Erano più una enorme pazienza e uno sconfinato amore quelli che invece portavano mia nonna a farci da mangiare ogni giorno: senza troppi fronzoli ma con una grande dote culinaria, lei compiva tra i gesti più essenziali per la nostra sopravvivenza di cuccioli di umano. Se sono qui a pensare, elaborare, a mettere queste parole una in fila all’altra, è anche perché qualcuno mi ha sfamato da bambino. E mi ha protetto, per quanto si possa, dalle intemperie.
Dopo mangiato arrivava il tempo dell’attesa.
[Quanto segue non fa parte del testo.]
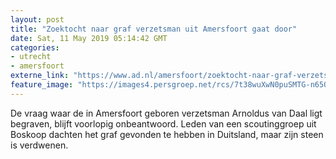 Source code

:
 ```yaml
---
layout: post
title: "Zoektocht naar graf verzetsman uit Amersfoort gaat door"
date: Sat, 11 May 2019 05:14:42 GMT
categories: 
- utrecht 
- amersfoort 
externe_link: "https://www.ad.nl/amersfoort/zoektocht-naar-graf-verzetsman-uit-amersfoort-gaat-door~a3b74f17/"
feature_image: "https://images4.persgroep.net/rcs/7t38wuXwN0puSMTG-n65QG48d0Y/diocontent/145636420/_fitwidth/400/?appId=21791a8992982cd8da851550a453bd7f&quality=0.7"
---
```


De vraag waar de in Amersfoort geboren verzetsman Arnoldus van Daal ligt begraven, blijft voorlopig onbeantwoord. Leden van een scoutinggroep uit Boskoop dachten het graf gevonden te hebben in Duitsland, maar zijn steen is verdwenen.
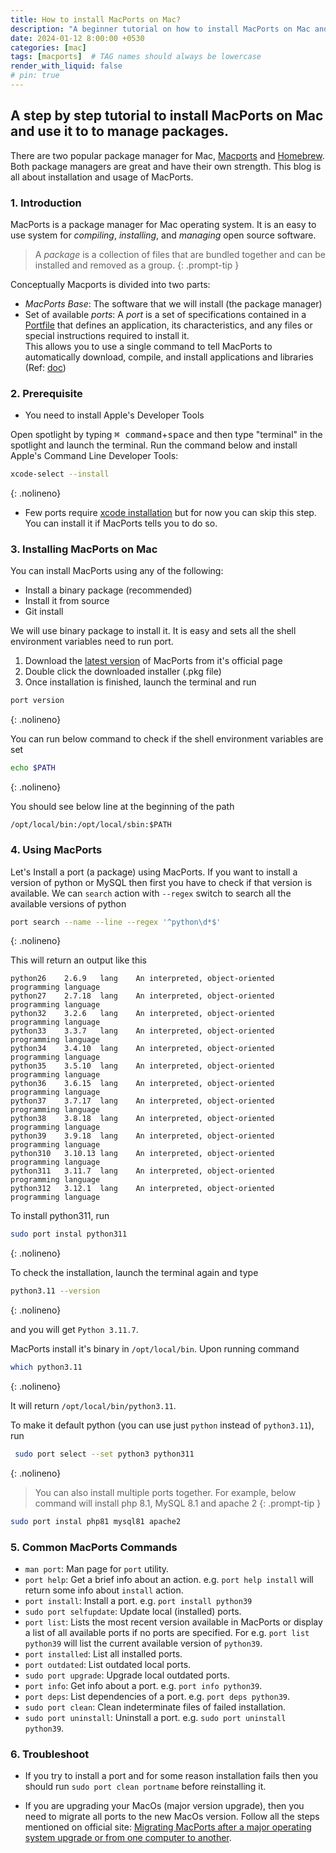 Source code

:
 ```yaml
---
title: How to install MacPorts on Mac? 
description: "A beginner tutorial on how to install MacPorts on Mac and its usage as a package manager."
date: 2024-01-12 8:00:00 +0530
categories: [mac]
tags: [macports]  # TAG names should always be lowercase
render_with_liquid: false
# pin: true
---
```


## A step by step tutorial to install MacPorts on Mac and use it to to manage packages.

There are two popular package manager for Mac, [Macports](https://www.macports.org/) and [Homebrew](https://brew.sh/). Both package managers are great and have their own strength. This blog is all about installation and usage of MacPorts. 

### 1. Introduction

MacPorts is a package manager for Mac operating system. It is an easy to use system for *compiling*, *installing*, and *managing* open source software.  

> A *package* is a collection of files that are bundled together and can be installed and removed as a group.
{: .prompt-tip }
<!-- A package manager lets you load packages into memory. A package is a set of routines and data types that is stored as a resource of type 'PACK'. -->

Conceptually Macports is divided into two parts:
+ *MacPorts Base*: The software that we will install (the package manager)
+ Set of available *ports*: A *port* is a set of specifications contained in a [Portfile](https://guide.macports.org/#development.introduction) that defines an application, its characteristics, and any files or special instructions required to install it.   
This allows you to use a single command to tell MacPorts to automatically download, compile, and install applications and libraries
(Ref: [doc](https://guide.macports.org/#using))

### 2. Prerequisite

+ You need to install Apple's Developer Tools

Open spotlight by typing <kbd>⌘ command</kbd>+<kbd>space</kbd> and then type "terminal" in the spotlight and launch the terminal. Run the command below and install Apple's Command Line Developer Tools: 

```bash
xcode-select --install
```
{: .nolineno}

+ Few ports require [xcode installation](https://developer.apple.com/xcode/) but for now you can skip this step. You can install it if MacPorts tells you to do so.

### 3. Installing MacPorts on Mac

You can install MacPorts using any of the following:
+ Install a binary package (recommended)
+ Install it from source
+ Git install

We will use binary package to install it. It is easy and sets all the shell environment variables need to run port. 

1. Download the [latest version](https://www.macports.org/install.php) of MacPorts from it's official page  
2. Double click the downloaded installer (.pkg file) 
3. Once installation is finished, launch the terminal and run

```bash
port version
```
{: .nolineno}  

You can run below command to check if the shell environment variables are set  

```bash
echo $PATH
```
{: .nolineno}  

You should see below line at the beginning of the path 

```
/opt/local/bin:/opt/local/sbin:$PATH
```

### 4. Using MacPorts

Let's Install a port (a package) using MacPorts. If you want to install a version of python or MySQL then first you have to check if that version is available. We can `search` action with `--regex` switch to search all the available versions of python

```bash
port search --name --line --regex '^python\d*$'
```
{: .nolineno} 

This will return an output like this 

```
python26	2.6.9	lang	An interpreted, object-oriented programming language
python27	2.7.18	lang	An interpreted, object-oriented programming language
python32	3.2.6	lang	An interpreted, object-oriented programming language
python33	3.3.7	lang	An interpreted, object-oriented programming language
python34	3.4.10	lang	An interpreted, object-oriented programming language
python35	3.5.10	lang	An interpreted, object-oriented programming language
python36	3.6.15	lang	An interpreted, object-oriented programming language
python37	3.7.17	lang	An interpreted, object-oriented programming language
python38	3.8.18	lang	An interpreted, object-oriented programming language
python39	3.9.18	lang	An interpreted, object-oriented programming language
python310	3.10.13	lang	An interpreted, object-oriented programming language
python311	3.11.7	lang	An interpreted, object-oriented programming language
python312	3.12.1	lang	An interpreted, object-oriented programming language
```

To install python311, run 

```bash
sudo port instal python311
```
{: .nolineno}

To check the installation, launch the terminal again and type  

```bash
python3.11 --version
```
{: .nolineno}

and you will get `Python 3.11.7`.

MacPorts install it's binary in `/opt/local/bin`. Upon running command  

```bash
which python3.11
```
{: .nolineno}

It will return `/opt/local/bin/python3.11`.

To make it default python (you can use just `python` instead of `python3.11`), run

```bash
 sudo port select --set python3 python311
```
{: .nolineno}

> You can also install multiple ports together. For example, below command will install php 8.1, MySQL 8.1 and apache 2
{: .prompt-tip }
```bash
sudo port instal php81 mysql81 apache2
```

### 5. Common MacPorts Commands

<!-- | Commands | Info |  
| -------- | ---- |  
| `man port` | Man page for `port` utility. |
| `port help` | Get a brief info about an action. e.g. `port help install` will return some info about `install` action. |
| `sudo port selfupdate` | Update local (installed) ports. |
| `port list` | Lists the most recent version available in MacPorts or display a list of all available ports if no ports are specified. For e.g. `port list python39` will list the current available version of `python39` | -->

+ `man port`: Man page for `port` utility.
+ `port help`: Get a brief info about an action. e.g. `port help install` will return some info about `install` action.
+ `port install`: Install a port. e.g. `port install python39`
+ `sudo port selfupdate`: Update local (installed) ports.
+ `port list`: Lists the most recent version available in MacPorts or display a list of all available ports if no ports are specified. For e.g. `port list python39` will list the current available version of `python39`.
+ `port installed`: List all installed ports.
+ `port outdated`: List outdated local ports.
+ `sudo port upgrade`: Upgrade local outdated ports.
+ `port info`: Get info about a port. e.g. `port info python39`.
+ `port deps`: List dependencies of a port. e.g. `port deps python39`.
+ `sudo port clean`: Clean indeterminate files of failed installation.
+ `sudo port uninstall`: Uninstall a port. e.g. `sudo port uninstall python39`.


### 6. Troubleshoot

+ If you try to install a port and for some reason installation fails then you should run `sudo port clean portname` before reinstalling it.

+ If you are upgrading your MacOs (major version upgrade), then you need to migrate all ports to the new MacOs version. Follow all the steps mentioned on official site: [Migrating MacPorts after a major operating system upgrade or from one computer to another](https://trac.macports.org/wiki/Migration).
Nella cesta dei giocattoli gli ingredienti per creare un paio di mondi. Alle volte, invece, correvo da un lato all’altro della casa, avanti e indietro, in continuazione, immaginando di segnare il più memorabile dei gol. Per quello gli ingredienti che servivano erano ancora meno, sostanzialmente due: i miei piedi.
E poi ecco che il fischio gracchiante dell’arbitro fermava il gioco. Talora troppo rapido, e perciò si aspettava la conferma. Al secondo suono però era ufficiale: le squadre si fermavano e la porta si apriva. L’attesa stava per finire.
C’era un’altra cosa, infatti, arrivati a quel punto, in grado di cambiare la mia giornata di bambino: era il profumo di mia madre. Quello però era sicuro, perché lo sentivo abbracciandola sulla porta, mentre lasciava le sue borse di lavoro.
Ecco che arrivava anche il suo turno di mangiare, e si sedeva a tavola intanto che la casa s’acquietava. Mia nonna poi si accomodava lì di fianco, per prendersi il meritato riposo. E così si parlava, si guardava la tv, mentre io tornavo a giocare, a terra nel mio mondo. Alle mie spalle quelle due donne, complici sì per natura ma soprattutto per scelta, erano due madri disposte a sacrificare tutto per un istinto, un obiettivo: che quei momenti rimanessero nei miei ricordi accompagnati sempre da una luce calda. Difficile immaginare qualcosa di più forte.
La loro missione, si capisce, era una di quelle folli, statisticamente per lo meno, date le circostanze. Ma loro erano lì, a guardarmi le spalle, a mettermi il cibo nello stomaco, a provarci comunque.
E adesso lo so.
Com’è che si ringrazia per l’amore? Io non credo di potere. Ma se ora, tornando bambino, lì seduto sul pavimento, vedo il sole – caldo – che riflette sulle mattonelle, vuol dire che alla fine un po’ ce l’hanno fatta. Adesso lo sapranno.
E anche se la verità non è solita far sconti, né ritardi, e non li fece, io stavolta, qui, la lascio fuori. Perché non appartenga più al bambino: è cosa mia.
Perciò, quando l’orario si faceva del meriggio, quello primo, con mia madre tornavamo verso casa. Nelle mie mani spesso un gioco, eroe di chissà quale mondo; alle mie spalle invece era una donna, eroina di quello più reale. Ed è così che poi la vita continuava, col sole a riscaldare anche se l’aria si straniva. E con la forza di una madre che mi proteggeva il cuore, mentre difendeva il suo.